• _WHAT TO PRODUCE_
From the records below, pull each line that has "their".

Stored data
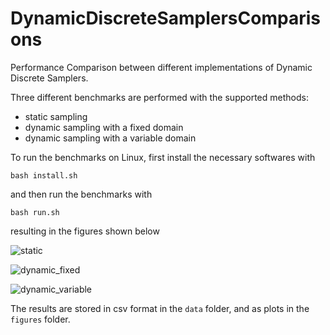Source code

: 
# DynamicDiscreteSamplersComparisons

Performance Comparison between different implementations of Dynamic Discrete Samplers.

Three different benchmarks are performed with the supported methods:

- static sampling
- dynamic sampling with a fixed domain
- dynamic sampling with a variable domain

To run the benchmarks on Linux, first install the necessary softwares with

```
bash install.sh
```

and then run the benchmarks with

```
bash run.sh
```

resulting in the figures shown below

![static](https://github.com/user-attachments/assets/c1fe9b65-a84f-457b-9f92-3318495e7f5e)

![dynamic_fixed](https://github.com/user-attachments/assets/e85f3912-fd67-4c51-9b62-74a97d934e3f)

![dynamic_variable](https://github.com/user-attachments/assets/0f42488a-e6dd-4f68-a709-1ab637523add)



The results are stored in csv format in the `data` folder, and as plots in the 
`figures` folder. 

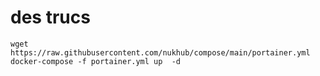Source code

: # des trucs
```
wget https://raw.githubusercontent.com/nukhub/compose/main/portainer.yml
docker-compose -f portainer.yml up  -d
```
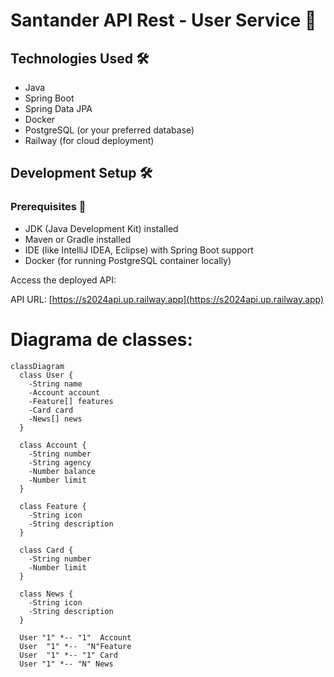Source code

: # Santander API Rest - User Service 🚀

## Technologies Used 🛠️
- Java
- Spring Boot
- Spring Data JPA
- Docker
- PostgreSQL (or your preferred database)
- Railway (for cloud deployment)

## Development Setup 🛠️
### Prerequisites 📝
- JDK (Java Development Kit) installed
- Maven or Gradle installed
- IDE (like IntelliJ IDEA, Eclipse) with Spring Boot support
- Docker (for running PostgreSQL container locally)
  
Access the deployed API:

API URL: [https://s2024api.up.railway.app](https://s2024api.up.railway.app)

# Diagrama de classes: 
```mermaid
classDiagram
  class User {
    -String name
    -Account account
    -Feature[] features
    -Card card
    -News[] news
  }

  class Account {
    -String number
    -String agency
    -Number balance
    -Number limit
  }

  class Feature {
    -String icon
    -String description
  }

  class Card {
    -String number
    -Number limit
  }

  class News {
    -String icon
    -String description
  }

  User "1" *-- "1"  Account
  User  "1" *--  "N"Feature
  User  "1" *-- "1" Card
  User "1" *-- "N" News

    
```
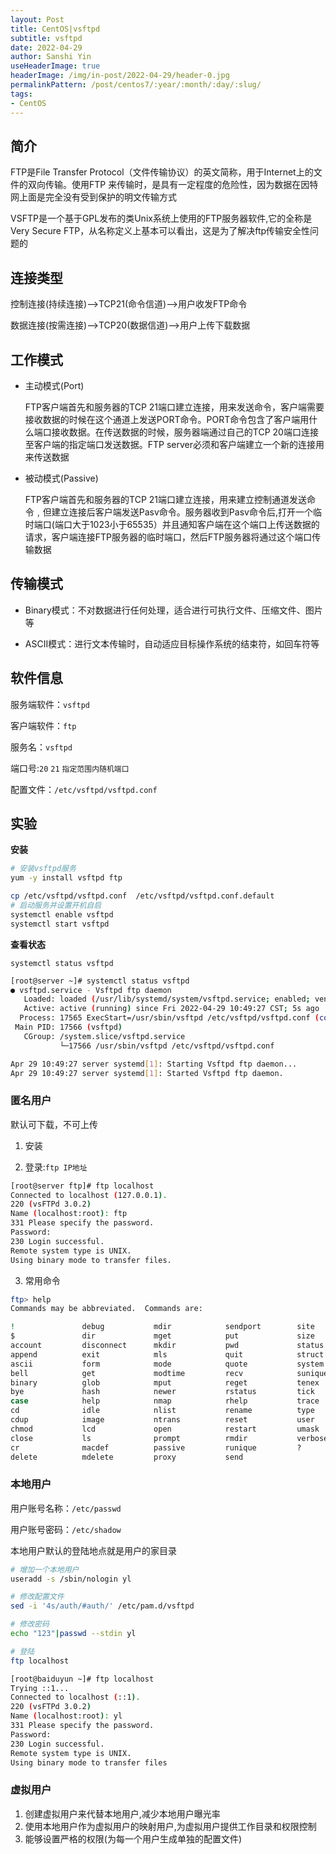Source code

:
 ```yaml
---
layout: Post
title: CentOS|vsftpd 
subtitle: vsftpd
date: 2022-04-29
author: Sanshi Yin
useHeaderImage: true
headerImage: /img/in-post/2022-04-29/header-0.jpg
permalinkPattern: /post/centos7/:year/:month/:day/:slug/
tags:
- CentOS
---
```

## 简介

FTP是File Transfer Protocol（文件传输协议）的英文简称，用于Internet上的文件的双向传输。使用FTP 来传输时，是具有一定程度的危险性，因为数据在因特网上面是完全没有受到保护的明文传输方式

VSFTP是一个基于GPL发布的类Unix系统上使用的FTP服务器软件,它的全称是Very Secure FTP，从名称定义上基本可以看出，这是为了解决ftp传输安全性问题的

## 连接类型

控制连接(持续连接)-->TCP21(命令信道)-->用户收发FTP命令

数据连接(按需连接)-->TCP20(数据信道)-->用户上传下载数据


## 工作模式

- 主动模式(Port)

    FTP客户端首先和服务器的TCP 21端口建立连接，用来发送命令，客户端需要接收数据的时候在这个通道上发送PORT命令。PORT命令包含了客户端用什么端口接收数据。在传送数据的时候，服务器端通过自己的TCP 20端口连接至客户端的指定端口发送数据。FTP server必须和客户端建立一个新的连接用来传送数据

- 被动模式(Passive)

    FTP客户端首先和服务器的TCP 21端口建立连接，用来建立控制通道发送命令﹐但建立连接后客户端发送Pasv命令。服务器收到Pasv命令后,打开一个临时端口(端口大于1023小于65535）并且通知客户端在这个端口上传送数据的请求，客户端连接FTP服务器的临时端口，然后FTP服务器将通过这个端口传输数据

## 传输模式

- Binary模式：不对数据进行任何处理，适合进行可执行文件、压缩文件、图片等

- ASCII模式：进行文本传输时，自动适应目标操作系统的结束符，如回车符等


## 软件信息

服务端软件：`vsftpd`

客户端软件：`ftp`

服务名：`vsftpd`

端口号:`20` `21` `指定范围内随机端口`

配置文件：`/etc/vsftpd/vsftpd.conf`

## 实验

**安装**
```bash
# 安装vsftpd服务
yum -y install vsftpd ftp

cp /etc/vsftpd/vsftpd.conf  /etc/vsftpd/vsftpd.conf.default
# 启动服务并设置开机自启
systemctl enable vsftpd
systemctl start vsftpd
```

**查看状态**

`systemctl status vsftpd`

```bash
[root@server ~]# systemctl status vsftpd
● vsftpd.service - Vsftpd ftp daemon
   Loaded: loaded (/usr/lib/systemd/system/vsftpd.service; enabled; vendor preset: disabled)
   Active: active (running) since Fri 2022-04-29 10:49:27 CST; 5s ago
  Process: 17565 ExecStart=/usr/sbin/vsftpd /etc/vsftpd/vsftpd.conf (code=exited, status=0/SUCCESS)
 Main PID: 17566 (vsftpd)
   CGroup: /system.slice/vsftpd.service
           └─17566 /usr/sbin/vsftpd /etc/vsftpd/vsftpd.conf

Apr 29 10:49:27 server systemd[1]: Starting Vsftpd ftp daemon...
Apr 29 10:49:27 server systemd[1]: Started Vsftpd ftp daemon.
```
### 匿名用户

默认可下载，不可上传

1. 安装

2. 登录:`ftp IP地址`
```bash
[root@server ftp]# ftp localhost
Connected to localhost (127.0.0.1).
220 (vsFTPd 3.0.2)
Name (localhost:root): ftp
331 Please specify the password.
Password:
230 Login successful.
Remote system type is UNIX.
Using binary mode to transfer files.
```

3. 常用命令
```bash
ftp> help
Commands may be abbreviated.  Commands are:

!               debug           mdir            sendport        site
$               dir             mget            put             size
account         disconnect      mkdir           pwd             status
append          exit            mls             quit            struct
ascii           form            mode            quote           system
bell            get             modtime         recv            sunique
binary          glob            mput            reget           tenex
bye             hash            newer           rstatus         tick
case            help            nmap            rhelp           trace
cd              idle            nlist           rename          type
cdup            image           ntrans          reset           user
chmod           lcd             open            restart         umask
close           ls              prompt          rmdir           verbose
cr              macdef          passive         runique         ?
delete          mdelete         proxy           send

```
### 本地用户

用户账号名称：`/etc/passwd`

用户账号密码：`/etc/shadow`

本地用户默认的登陆地点就是用户的家目录

```bash
# 增加一个本地用户
useradd -s /sbin/nologin yl

# 修改配置文件
sed -i '4s/auth/#auth/' /etc/pam.d/vsftpd

# 修改密码
echo "123"|passwd --stdin yl

# 登陆
ftp localhost
```
```bash
[root@baiduyun ~]# ftp localhost
Trying ::1...
Connected to localhost (::1).
220 (vsFTPd 3.0.2)
Name (localhost:root): yl
331 Please specify the password.
Password:
230 Login successful.
Remote system type is UNIX.
Using binary mode to transfer files
```
### 虚拟用户

1. 创建虚拟用户来代替本地用户,减少本地用户曝光率
2. 使用本地用户作为虚拟用户的映射用户,为虚拟用户提供工作目录和权限控制
3. 能够设置严格的权限(为每一个用户生成单独的配置文件)



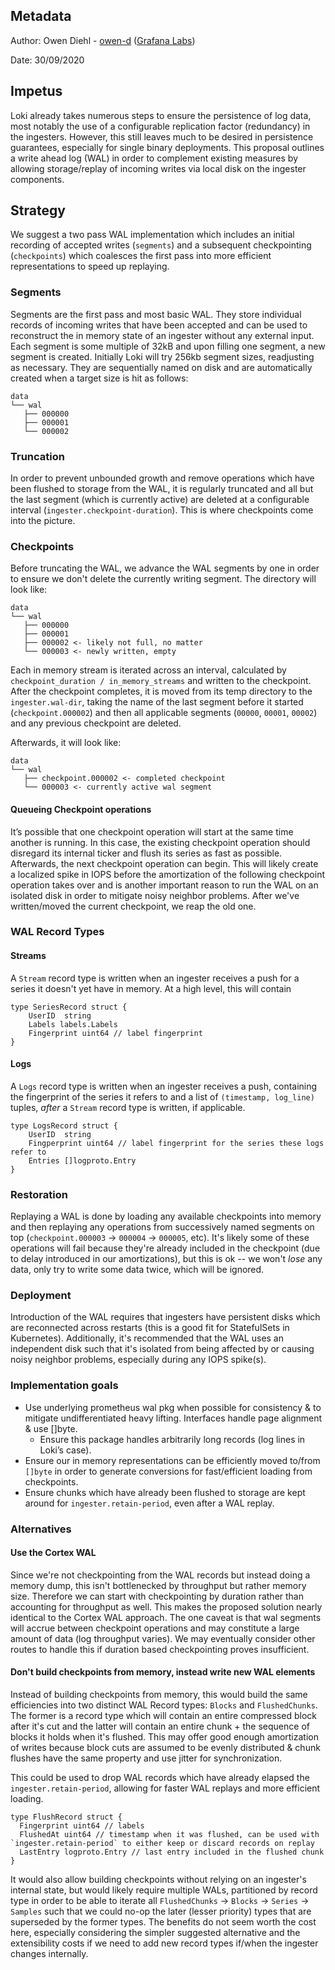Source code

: ## Metadata

Author: Owen Diehl - [owen-d](https://github.com/owen-d) ([Grafana Labs](https://grafana.com/))

Date: 30/09/2020

## Impetus

Loki already takes numerous steps to ensure the persistence of log data, most notably the use of a configurable replication factor (redundancy) in the ingesters. However, this still leaves much to be desired in persistence guarantees, especially for single binary deployments. This proposal outlines a write ahead log (WAL) in order to complement existing measures by allowing storage/replay of incoming writes via local disk on the ingester components.

## Strategy

We suggest a two pass WAL implementation which includes an initial recording of accepted writes (`segments`) and a subsequent checkpointing (`checkpoints`) which coalesces the first pass into more efficient representations to speed up replaying.

### Segments

Segments are the first pass and most basic WAL. They store individual records of incoming writes that have been accepted and can be used to reconstruct the in memory state of an ingester without any external input. Each segment is some multiple of 32kB and upon filling one segment, a new segment is created. Initially Loki will try 256kb segment sizes, readjusting as necessary. They are sequentially named on disk and are automatically created when a target size is hit as follows:

```
data
└── wal
   ├── 000000
   ├── 000001
   └── 000002
```

### Truncation

In order to prevent unbounded growth and remove operations which have been flushed to storage from the WAL, it is regularly truncated and all but the last segment (which is currently active) are deleted at a configurable interval (`ingester.checkpoint-duration`). This is where checkpoints come into the picture.

### Checkpoints

Before truncating the WAL, we advance the WAL segments by one in order to ensure we don't delete the currently writing segment. The directory will look like:

```
data
└── wal
   ├── 000000
   ├── 000001
   ├── 000002 <- likely not full, no matter
   └── 000003 <- newly written, empty
```

Each in memory stream is iterated across an interval, calculated by `checkpoint_duration / in_memory_streams` and written to the checkpoint. After the checkpoint completes, it is moved from its temp directory to the `ingester.wal-dir`, taking the name of the last segment before it started (`checkpoint.000002`) and then all applicable segments (`00000`, `00001`, `00002`) and any previous checkpoint are deleted.

Afterwards, it will look like:

```
data
└── wal
   ├── checkpoint.000002 <- completed checkpoint
   └── 000003 <- currently active wal segment
```

#### Queueing Checkpoint operations

It’s possible that one checkpoint operation will start at the same time another is running. In this case, the existing checkpoint operation should disregard its internal ticker and flush its series as fast as possible. Afterwards, the next checkpoint operation can begin. This will likely create a localized spike in IOPS before the amortization of the following checkpoint operation takes over and is another important reason to run the WAL on an isolated disk in order to mitigate noisy neighbor problems. After we've written/moved the current checkpoint, we reap the old one.

### WAL Record Types

#### Streams

A `Stream` record type is written when an ingester receives a push for a series it doesn't yet have in memory. At a high level, this will contain
```golang
type SeriesRecord struct {
	UserID  string
	Labels labels.Labels
	Fingerprint uint64 // label fingerprint
}
```

#### Logs

A `Logs` record type is written when an ingester receives a push, containing the fingerprint of the series it refers to and a list of `(timestamp, log_line)` tuples, _after_ a `Stream` record type is written, if applicable.
```golang
type LogsRecord struct {
	UserID  string
	Fingperprint uint64 // label fingerprint for the series these logs refer to
	Entries []logproto.Entry
}
```

### Restoration

Replaying a WAL is done by loading any available checkpoints into memory and then replaying any operations from successively named segments on top (`checkpoint.000003` -> `000004` -> `000005`, etc). It's likely some of these operations will fail because they're already included in the checkpoint (due to delay introduced in our amortizations), but this is ok -- we won't _lose_ any data, only try to write some data twice, which will be ignored.

### Deployment

Introduction of the WAL requires that ingesters have persistent disks which are reconnected across restarts (this is a good fit for StatefulSets in Kubernetes). Additionally, it's recommended that the WAL uses an independent disk such that it's isolated from being affected by or causing noisy neighbor problems, especially during any IOPS spike(s).

### Implementation goals

- Use underlying prometheus wal pkg when possible for consistency & to mitigate undifferentiated heavy lifting. Interfaces handle page alignment & use []byte.
  - Ensure this package handles arbitrarily long records (log lines in Loki’s case).
- Ensure our in memory representations can be efficiently moved to/from `[]byte` in order to generate conversions for fast/efficient loading from checkpoints.
- Ensure chunks which have already been flushed to storage are kept around for `ingester.retain-period`, even after a WAL replay.

### Alternatives

#### Use the Cortex WAL

Since we're not checkpointing from the WAL records but instead doing a memory dump, this isn't bottlenecked by throughput but rather memory size. Therefore we can start with checkpointing by duration rather than accounting for throughput as well. This makes the proposed solution nearly identical to the Cortex WAL approach. The one caveat is that wal segments will accrue between checkpoint operations and may constitute a large amount of data (log throughput varies). We may eventually consider other routes to handle this if duration based checkpointing proves insufficient.

#### Don't build checkpoints from memory, instead write new WAL elements

Instead of building checkpoints from memory, this would build the same efficiencies into two distinct WAL Record types: `Blocks` and `FlushedChunks`. The former is a record type which will contain an entire compressed block after it's cut and the latter will contain an entire chunk + the sequence of blocks it holds when it's flushed. This may offer good enough amortization of writes because block cuts are assumed to be evenly distributed & chunk flushes have the same property and use jitter for synchronization.

This could be used to drop WAL records which have already elapsed the `ingester.retain-period`, allowing for faster WAL replays and more efficient loading.
```golang
type FlushRecord struct {
  Fingerprint uint64 // labels
  FlushedAt uint64 // timestamp when it was flushed, can be used with `ingester.retain-period` to either keep or discard records on replay
  LastEntry logproto.Entry // last entry included in the flushed chunk
}
```

It would also allow building checkpoints without relying on an ingester's internal state, but would likely require multiple WALs, partitioned by record type in order to be able to iterate all `FlushedChunks` -> `Blocks` -> `Series` -> `Samples` such that we could no-op the later (lesser priority) types that are superseded by the former types. The benefits do not seem worth the cost here, especially considering the simpler suggested alternative and the extensibility costs if we need to add new record types if/when the ingester changes internally.
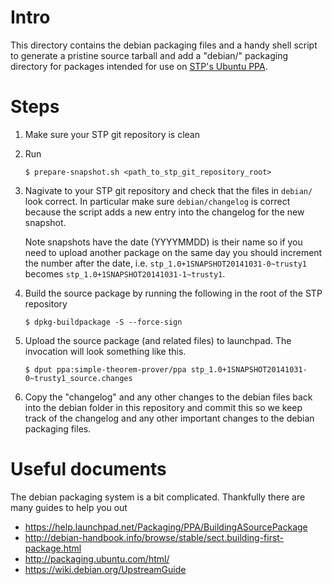 # Intro

This directory contains the debian packaging files and a handy shell script
to generate a pristine source tarball and add a "debian/" packaging directory
for packages intended for use on [STP's Ubuntu PPA](https://launchpad.net/~simple-theorem-prover/+archive/ubuntu/ppa).

# Steps

1. Make sure your STP git repository is clean
1. Run
   ```
   $ prepare-snapshot.sh <path_to_stp_git_repository_root>
   ```
1. Nagivate to your STP git repository and check that the files in
   ``debian/`` look correct. In particular make sure ``debian/changelog``
   is correct because the script adds a new entry into the changelog for the new
   snapshot.
   
   Note snapshots have the date (YYYYMMDD) is their name so if you need to
   upload another package on the same day you should increment the number after
   the date, i.e. ``stp_1.0+1SNAPSHOT20141031-0~trusty1`` becomes
   ``stp_1.0+1SNAPSHOT20141031-1~trusty1``.
1. Build the source package by running the following in the root of the STP repository
   ```
   $ dpkg-buildpackage -S --force-sign
   ```
1. Upload the source package (and related files) to launchpad. The invocation will look 
   something like this.
   ```
   $ dput ppa:simple-theorem-prover/ppa stp_1.0+1SNAPSHOT20141031-0~trusty1_source.changes
   ```
1. Copy the "changelog" and any other changes to the debian files back into the
   debian folder in this repository and commit this so we keep track of the
   changelog and any other important changes to the debian packaging files.

# Useful documents

The debian packaging system is a bit complicated. Thankfully there are many guides to help
you out

* https://help.launchpad.net/Packaging/PPA/BuildingASourcePackage
* http://debian-handbook.info/browse/stable/sect.building-first-package.html
* http://packaging.ubuntu.com/html/
* https://wiki.debian.org/UpstreamGuide
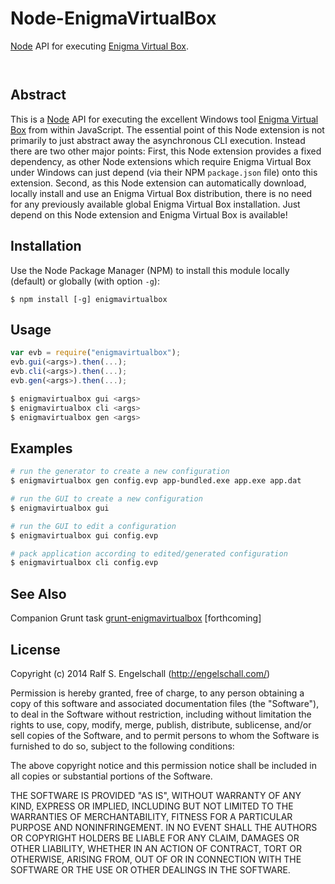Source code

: 
Node-EnigmaVirtualBox
=====================

[Node](http://nodejs.org/) API for executing [Enigma Virtual Box](http://enigmaprotector.com/en/aboutvb.html).

<p/>
<img src="https://nodei.co/npm/node-enigmavirtualbox.png?downloads=true&stars=true" alt=""/>

<p/>
<img src="https://david-dm.org/rse/node-enigmavirtualbox.png" alt=""/>

Abstract
--------

This is a [Node](http://nodejs.org/) API for executing the excellent Windows
tool [Enigma Virtual Box](http://enigmaprotector.com/en/aboutvb.html) from within
JavaScript. The essential point of this Node extension is not primarily
to just abstract away the asynchronous CLI execution. Instead there
are two other major points: First, this Node extension provides a
fixed dependency, as other Node extensions which require Enigma Virtual Box
under Windows can just depend (via their NPM `package.json` file) onto this extension.
Second, as this Node extension can automatically download, locally install
and use an Enigma Virtual Box distribution, there is no need for any previously
available global Enigma Virtual Box installation. Just depend on this Node extension and
Enigma Virtual Box is available!

Installation
------------

Use the Node Package Manager (NPM) to install this module
locally (default) or globally (with option `-g`):

    $ npm install [-g] enigmavirtualbox

Usage
-----

```js
var evb = require("enigmavirtualbox");
evb.gui(<args>).then(...);
evb.cli(<args>).then(...);
evb.gen(<args>).then(...);
```

```sh
$ enigmavirtualbox gui <args>
$ enigmavirtualbox cli <args>
$ enigmavirtualbox gen <args>
```

Examples
--------

```sh
# run the generator to create a new configuration
$ enigmavirtualbox gen config.evp app-bundled.exe app.exe app.dat

# run the GUI to create a new configuration
$ enigmavirtualbox gui

# run the GUI to edit a configuration
$ enigmavirtualbox gui config.evp

# pack application according to edited/generated configuration
$ enigmavirtualbox cli config.evp
```

See Also
--------

Companion Grunt task [grunt-enigmavirtualbox](https://github.com/rse/grunt-enigmavirtualbox)
[forthcoming]

License
-------

Copyright (c) 2014 Ralf S. Engelschall (http://engelschall.com/)

Permission is hereby granted, free of charge, to any person obtaining
a copy of this software and associated documentation files (the
"Software"), to deal in the Software without restriction, including
without limitation the rights to use, copy, modify, merge, publish,
distribute, sublicense, and/or sell copies of the Software, and to
permit persons to whom the Software is furnished to do so, subject to
the following conditions:

The above copyright notice and this permission notice shall be included
in all copies or substantial portions of the Software.

THE SOFTWARE IS PROVIDED "AS IS", WITHOUT WARRANTY OF ANY KIND,
EXPRESS OR IMPLIED, INCLUDING BUT NOT LIMITED TO THE WARRANTIES OF
MERCHANTABILITY, FITNESS FOR A PARTICULAR PURPOSE AND NONINFRINGEMENT.
IN NO EVENT SHALL THE AUTHORS OR COPYRIGHT HOLDERS BE LIABLE FOR ANY
CLAIM, DAMAGES OR OTHER LIABILITY, WHETHER IN AN ACTION OF CONTRACT,
TORT OR OTHERWISE, ARISING FROM, OUT OF OR IN CONNECTION WITH THE
SOFTWARE OR THE USE OR OTHER DEALINGS IN THE SOFTWARE.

• _ANSWER BOX_
   Note snapshots have the date (YYYYMMDD) is their name so if you need to
under Windows can just depend (via their NPM `package.json` file) onto this extension.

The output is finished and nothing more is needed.